Eu também vivi, certa ocasião, situação semelhante, quando pude voltar a uma cidade onde, quando criança, fiquei impressionado com uma fonte luminosa no centro da praça central, que era enorme aos meus olhos naquela época. Além de grande, ela emitia músicas românticas e luzes coloridas criavam evoluções com os jatos de água que subiam.
No meu retorno, já adulto, encontrei a praça, mas, como pude notar, não era grande como imaginara.

Minha memória, assim como a do meu pai, nos levou a uma viagem impossível.
Voltar ao tempo é algo que desejamos, mas, não conseguimos realizar, muito embora possamos fantasiar essa façanha, quase sempre decepcionante.

Hoje eu passei por um terreno onde há algum tempo, uns dois anos atrás, havia uma casa.
Nessa casa havia um senhor, idoso, que eu muitas vezes encontrei na varanda, sentado em uma cadeira, olhando para o movimento na rua.

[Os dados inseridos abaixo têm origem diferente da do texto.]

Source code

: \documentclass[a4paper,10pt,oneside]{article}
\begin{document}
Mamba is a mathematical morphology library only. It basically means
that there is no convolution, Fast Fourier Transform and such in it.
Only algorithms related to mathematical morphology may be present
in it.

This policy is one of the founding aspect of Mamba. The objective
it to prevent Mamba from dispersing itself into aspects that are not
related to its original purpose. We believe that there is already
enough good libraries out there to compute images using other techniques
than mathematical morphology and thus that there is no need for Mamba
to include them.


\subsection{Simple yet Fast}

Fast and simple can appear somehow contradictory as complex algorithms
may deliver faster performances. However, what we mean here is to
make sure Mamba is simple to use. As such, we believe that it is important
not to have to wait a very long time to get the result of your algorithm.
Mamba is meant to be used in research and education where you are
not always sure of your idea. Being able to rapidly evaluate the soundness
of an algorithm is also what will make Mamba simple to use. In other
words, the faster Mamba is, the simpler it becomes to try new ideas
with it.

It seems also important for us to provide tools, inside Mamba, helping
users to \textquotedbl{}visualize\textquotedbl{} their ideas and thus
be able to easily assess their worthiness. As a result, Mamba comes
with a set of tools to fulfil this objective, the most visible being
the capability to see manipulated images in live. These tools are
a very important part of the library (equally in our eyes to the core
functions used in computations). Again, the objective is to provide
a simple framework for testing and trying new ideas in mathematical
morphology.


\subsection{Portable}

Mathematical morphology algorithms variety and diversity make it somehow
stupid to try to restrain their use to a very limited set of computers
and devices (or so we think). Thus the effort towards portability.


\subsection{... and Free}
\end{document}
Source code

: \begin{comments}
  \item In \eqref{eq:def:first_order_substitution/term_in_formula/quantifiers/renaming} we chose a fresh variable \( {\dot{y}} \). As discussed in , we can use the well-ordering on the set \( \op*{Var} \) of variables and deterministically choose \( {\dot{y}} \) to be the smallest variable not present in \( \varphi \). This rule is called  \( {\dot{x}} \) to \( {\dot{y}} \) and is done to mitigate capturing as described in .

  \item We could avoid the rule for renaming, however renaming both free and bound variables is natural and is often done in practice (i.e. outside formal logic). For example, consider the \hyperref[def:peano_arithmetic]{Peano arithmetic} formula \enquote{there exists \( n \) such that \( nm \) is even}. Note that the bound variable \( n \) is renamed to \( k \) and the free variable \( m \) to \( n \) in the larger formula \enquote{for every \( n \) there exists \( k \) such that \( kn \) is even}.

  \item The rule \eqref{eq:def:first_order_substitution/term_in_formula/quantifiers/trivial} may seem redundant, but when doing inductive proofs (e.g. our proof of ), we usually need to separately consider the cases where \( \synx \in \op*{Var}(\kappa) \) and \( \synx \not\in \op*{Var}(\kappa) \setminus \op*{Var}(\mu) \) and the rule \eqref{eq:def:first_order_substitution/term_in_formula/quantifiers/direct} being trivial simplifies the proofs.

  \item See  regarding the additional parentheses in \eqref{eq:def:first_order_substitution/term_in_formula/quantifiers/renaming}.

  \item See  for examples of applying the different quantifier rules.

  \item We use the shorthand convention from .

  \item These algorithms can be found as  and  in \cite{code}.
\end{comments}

Caminho diário, eu comecei a cumprimentá-lo: bom dia!  boa tarde!
Ele correspondia. Certo dia eu disse à minha esposa que tomaria coragem em algum momento, quando tivesse tempo para parar no meu caminho sem o risco de perder meus compromissos, e conversaria com aquele senhor. Desejava conhecer a sua história, ser talvez um companheiro em sua solitária rotina.

Como acontece com certa frequência em minha vida, assim como com a maioria das pessoas, certas promessas deixamos de cumprir, postergamos, arrumamos desculpas.
Certo dia eu percebi que a casa não mais existia: no lugar, apenas um terreno vazio.
Fiquei muito incomodado com aquela situação: teria esse idoso falecido?

Perguntei a um vizinho, que me disse que ele apenas havia se mudado – a família teria decidido levá-lo a outro local.
Passar diante desse lugar me incomoda ainda hoje. Deixei de conhecer uma pessoa que poderia me contar muitas histórias, que certamente poderia tornar-se um amigo, um conselheiro.

Ausências em meu caminho. Possibilidades que não se podem mais vivenciar.
O tempo carrega consigo momentos únicos que somente podem ser vividos uma vez.

Depois, ficam as lembranças, embaçadas, disformes, carregadas de enganos. Iludem-nos com suas tentadoras promessas, mas, depois nos mostram que o momento também depende de nossa perspectiva, nossa idade, nossa maneira de pensar, fatores que se vão e não mais podemos reuni-los.

No local daquela casa ficaram árvores que hoje estão carregadas de flores, um alento às minhas angústias e uma nova oportunidade de viver o momento presente: em algum momento, essas árvores poderão ser removidas e, ao invés de flores, poderá existir um edifício: sentirei saudades das flores.








[1] VERGHESE, Abraham, O 11º Mandamento, Editora Schwarcz Ltda, 2011.